Il faut dire que l’administration démocrate doit composer avec l’héritage laissé par Donald Trump, qui avait reconnu Jérusalem comme capitale de l’Etat hébreu et demandé à y transférer l’ambassade américaine. “Joe Biden voulait se concentrer sur l’Iran, ce qui explique cette frilosité à intervenir, souligne Hugh Lovatt. Mais malgré ce désinvestissement, les Etats-Unis penchent clairement du côté israélien aujourd’hui”. Pour preuve, les propos d’Antony Blinken, le secrétaire d’Etat américain qui, mercredi, a jugé que si “Israël a un devoir supplémentaire d’essayer de faire tout son possible pour éviter les victimes civiles”, l’Etat hébreu avait “le droit de défendre sa population”.
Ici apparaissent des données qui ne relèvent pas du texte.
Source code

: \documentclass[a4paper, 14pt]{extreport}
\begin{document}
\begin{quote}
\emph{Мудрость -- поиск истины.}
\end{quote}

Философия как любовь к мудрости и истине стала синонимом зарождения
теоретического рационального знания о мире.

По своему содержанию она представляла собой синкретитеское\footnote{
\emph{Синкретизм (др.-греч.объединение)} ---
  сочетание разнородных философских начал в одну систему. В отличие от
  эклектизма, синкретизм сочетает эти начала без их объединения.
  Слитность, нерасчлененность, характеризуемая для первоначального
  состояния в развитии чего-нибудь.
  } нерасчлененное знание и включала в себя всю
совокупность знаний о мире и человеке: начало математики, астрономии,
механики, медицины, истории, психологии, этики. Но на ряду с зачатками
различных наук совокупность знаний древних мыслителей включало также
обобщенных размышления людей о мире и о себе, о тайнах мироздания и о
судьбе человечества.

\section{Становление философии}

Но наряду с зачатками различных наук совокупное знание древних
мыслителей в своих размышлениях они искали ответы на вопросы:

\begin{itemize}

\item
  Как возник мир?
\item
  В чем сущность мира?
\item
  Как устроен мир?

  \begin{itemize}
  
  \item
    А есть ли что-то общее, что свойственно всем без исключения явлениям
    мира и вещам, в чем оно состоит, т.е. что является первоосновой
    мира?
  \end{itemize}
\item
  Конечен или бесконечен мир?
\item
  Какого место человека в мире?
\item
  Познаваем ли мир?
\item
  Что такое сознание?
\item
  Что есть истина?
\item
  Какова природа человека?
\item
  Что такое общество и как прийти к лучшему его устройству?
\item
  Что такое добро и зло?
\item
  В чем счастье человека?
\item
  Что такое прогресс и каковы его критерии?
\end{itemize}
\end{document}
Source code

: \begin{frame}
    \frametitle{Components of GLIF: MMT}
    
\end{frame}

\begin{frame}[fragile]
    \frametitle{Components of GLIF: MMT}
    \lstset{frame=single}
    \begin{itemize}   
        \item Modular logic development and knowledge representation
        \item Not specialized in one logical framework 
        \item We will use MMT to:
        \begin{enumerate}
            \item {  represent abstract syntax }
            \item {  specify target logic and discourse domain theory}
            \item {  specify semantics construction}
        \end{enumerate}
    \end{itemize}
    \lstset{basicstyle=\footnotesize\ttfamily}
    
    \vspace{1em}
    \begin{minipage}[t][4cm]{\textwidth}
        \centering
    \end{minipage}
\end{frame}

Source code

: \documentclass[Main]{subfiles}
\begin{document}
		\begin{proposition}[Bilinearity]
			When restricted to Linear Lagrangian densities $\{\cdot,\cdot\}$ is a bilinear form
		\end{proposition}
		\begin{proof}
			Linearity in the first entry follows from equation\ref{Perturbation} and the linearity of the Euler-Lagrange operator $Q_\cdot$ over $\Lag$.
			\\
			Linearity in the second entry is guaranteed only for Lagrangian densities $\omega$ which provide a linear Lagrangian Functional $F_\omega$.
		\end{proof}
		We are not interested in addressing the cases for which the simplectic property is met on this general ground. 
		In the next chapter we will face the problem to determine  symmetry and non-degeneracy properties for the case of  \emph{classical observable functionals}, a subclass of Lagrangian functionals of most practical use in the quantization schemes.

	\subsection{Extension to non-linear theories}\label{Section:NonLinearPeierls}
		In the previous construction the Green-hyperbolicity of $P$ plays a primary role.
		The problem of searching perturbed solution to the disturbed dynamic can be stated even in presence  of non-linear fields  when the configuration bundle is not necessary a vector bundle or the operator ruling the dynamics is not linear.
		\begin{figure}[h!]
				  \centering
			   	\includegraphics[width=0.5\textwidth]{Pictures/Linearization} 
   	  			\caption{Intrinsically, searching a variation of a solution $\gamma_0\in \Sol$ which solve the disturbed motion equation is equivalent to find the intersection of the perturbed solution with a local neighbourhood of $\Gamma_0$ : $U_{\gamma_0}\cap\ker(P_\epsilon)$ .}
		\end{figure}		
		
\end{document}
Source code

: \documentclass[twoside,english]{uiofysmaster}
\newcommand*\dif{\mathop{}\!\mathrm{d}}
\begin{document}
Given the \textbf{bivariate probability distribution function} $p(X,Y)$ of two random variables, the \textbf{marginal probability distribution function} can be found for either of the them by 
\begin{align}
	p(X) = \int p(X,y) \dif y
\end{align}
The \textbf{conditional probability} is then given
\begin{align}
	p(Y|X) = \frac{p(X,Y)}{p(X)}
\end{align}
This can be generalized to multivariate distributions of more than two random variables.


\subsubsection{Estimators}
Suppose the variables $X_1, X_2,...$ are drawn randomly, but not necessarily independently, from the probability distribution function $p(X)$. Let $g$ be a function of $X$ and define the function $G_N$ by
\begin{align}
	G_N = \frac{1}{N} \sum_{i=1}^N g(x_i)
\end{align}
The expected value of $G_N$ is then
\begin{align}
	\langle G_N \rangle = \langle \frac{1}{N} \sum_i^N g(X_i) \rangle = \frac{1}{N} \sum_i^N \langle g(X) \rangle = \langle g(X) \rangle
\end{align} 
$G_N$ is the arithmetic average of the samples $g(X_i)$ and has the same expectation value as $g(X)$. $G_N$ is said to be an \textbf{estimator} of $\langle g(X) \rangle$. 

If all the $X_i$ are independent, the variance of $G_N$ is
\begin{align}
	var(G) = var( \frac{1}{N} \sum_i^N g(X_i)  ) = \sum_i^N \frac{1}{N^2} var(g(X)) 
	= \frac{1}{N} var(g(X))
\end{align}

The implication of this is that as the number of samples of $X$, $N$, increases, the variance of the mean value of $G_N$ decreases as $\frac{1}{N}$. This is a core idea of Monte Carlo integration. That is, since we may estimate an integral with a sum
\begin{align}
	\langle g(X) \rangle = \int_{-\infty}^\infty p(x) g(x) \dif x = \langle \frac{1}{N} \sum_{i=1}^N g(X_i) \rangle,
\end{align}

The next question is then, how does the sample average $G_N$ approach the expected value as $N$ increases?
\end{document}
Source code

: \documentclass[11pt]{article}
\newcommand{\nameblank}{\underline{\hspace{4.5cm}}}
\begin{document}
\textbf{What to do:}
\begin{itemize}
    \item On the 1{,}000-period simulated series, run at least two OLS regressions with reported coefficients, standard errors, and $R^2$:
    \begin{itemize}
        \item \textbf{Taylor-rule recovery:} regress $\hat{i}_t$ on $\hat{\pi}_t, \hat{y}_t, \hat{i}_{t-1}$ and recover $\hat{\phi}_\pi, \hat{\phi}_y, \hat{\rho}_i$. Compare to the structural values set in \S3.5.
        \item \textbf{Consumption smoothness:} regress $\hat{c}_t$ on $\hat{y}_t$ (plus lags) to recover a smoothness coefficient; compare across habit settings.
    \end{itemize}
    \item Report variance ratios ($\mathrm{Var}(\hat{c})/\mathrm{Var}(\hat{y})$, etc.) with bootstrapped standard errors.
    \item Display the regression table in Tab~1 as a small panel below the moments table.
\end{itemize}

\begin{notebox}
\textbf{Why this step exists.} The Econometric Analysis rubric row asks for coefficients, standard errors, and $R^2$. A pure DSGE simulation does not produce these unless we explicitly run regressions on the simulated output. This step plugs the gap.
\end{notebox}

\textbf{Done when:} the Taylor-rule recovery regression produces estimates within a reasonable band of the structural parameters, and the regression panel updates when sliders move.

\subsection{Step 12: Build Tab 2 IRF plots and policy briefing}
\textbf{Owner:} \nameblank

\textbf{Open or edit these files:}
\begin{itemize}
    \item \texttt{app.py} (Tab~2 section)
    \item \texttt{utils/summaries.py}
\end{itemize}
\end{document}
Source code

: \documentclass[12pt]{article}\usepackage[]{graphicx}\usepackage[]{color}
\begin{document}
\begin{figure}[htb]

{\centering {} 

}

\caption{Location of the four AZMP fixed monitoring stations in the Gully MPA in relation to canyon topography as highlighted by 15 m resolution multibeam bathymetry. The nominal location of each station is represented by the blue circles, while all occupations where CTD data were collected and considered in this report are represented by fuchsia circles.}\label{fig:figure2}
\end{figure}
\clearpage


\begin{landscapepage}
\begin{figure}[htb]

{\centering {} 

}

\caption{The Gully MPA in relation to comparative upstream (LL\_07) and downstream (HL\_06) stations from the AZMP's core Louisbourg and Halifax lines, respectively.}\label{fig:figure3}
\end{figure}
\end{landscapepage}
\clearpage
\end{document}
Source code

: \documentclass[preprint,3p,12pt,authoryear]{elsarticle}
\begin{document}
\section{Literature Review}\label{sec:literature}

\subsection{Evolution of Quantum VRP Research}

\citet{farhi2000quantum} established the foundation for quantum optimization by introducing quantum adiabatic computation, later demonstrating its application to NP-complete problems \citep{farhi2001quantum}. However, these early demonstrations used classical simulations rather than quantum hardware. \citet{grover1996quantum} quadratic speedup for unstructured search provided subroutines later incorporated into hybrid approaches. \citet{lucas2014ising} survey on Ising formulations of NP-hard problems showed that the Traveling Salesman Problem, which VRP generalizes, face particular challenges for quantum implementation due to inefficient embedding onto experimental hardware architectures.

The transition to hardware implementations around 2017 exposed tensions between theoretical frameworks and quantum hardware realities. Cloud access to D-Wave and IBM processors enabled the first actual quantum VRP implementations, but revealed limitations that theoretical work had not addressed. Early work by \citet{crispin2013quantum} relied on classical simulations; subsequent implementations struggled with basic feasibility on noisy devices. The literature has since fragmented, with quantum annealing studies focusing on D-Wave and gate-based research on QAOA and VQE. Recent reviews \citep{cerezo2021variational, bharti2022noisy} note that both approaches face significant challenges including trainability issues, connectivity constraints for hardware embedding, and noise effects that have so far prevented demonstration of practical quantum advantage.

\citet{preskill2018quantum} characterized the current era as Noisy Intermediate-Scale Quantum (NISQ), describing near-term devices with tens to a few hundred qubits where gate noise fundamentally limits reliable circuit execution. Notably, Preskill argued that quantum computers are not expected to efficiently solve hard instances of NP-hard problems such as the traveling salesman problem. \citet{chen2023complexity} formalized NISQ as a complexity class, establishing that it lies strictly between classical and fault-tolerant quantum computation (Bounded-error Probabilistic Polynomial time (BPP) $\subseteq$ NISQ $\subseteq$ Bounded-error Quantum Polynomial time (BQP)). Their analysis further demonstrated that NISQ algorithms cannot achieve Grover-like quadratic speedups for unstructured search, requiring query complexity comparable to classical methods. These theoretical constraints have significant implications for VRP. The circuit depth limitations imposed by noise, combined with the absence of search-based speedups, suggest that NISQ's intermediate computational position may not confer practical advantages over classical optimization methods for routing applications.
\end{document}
Les diplomates américains ont bloqué deux fois, cette semaine, une résolution commune du Conseil de sécurité de l’ONU sur les violences, provoquant la frustration de quatre membres européens du conseil, la Norvège, l’Estonie, la France et l’Irlande. Dans un communiqué cité par The Times of Israël, ils ont qualifié jeudi d’“inquiétants et inacceptables” le “grand nombre de victimes civiles, dont des enfants, dues à des frappes aériennes israéliennes à Gaza” et “les morts israéliennes causées par des roquettes lancées de Gaza”. Ils ont également appelé Israël “à cesser les activités de colonisation, de démolition et d’expulsion [de Palestiniens], y compris à Jérusalem-Est”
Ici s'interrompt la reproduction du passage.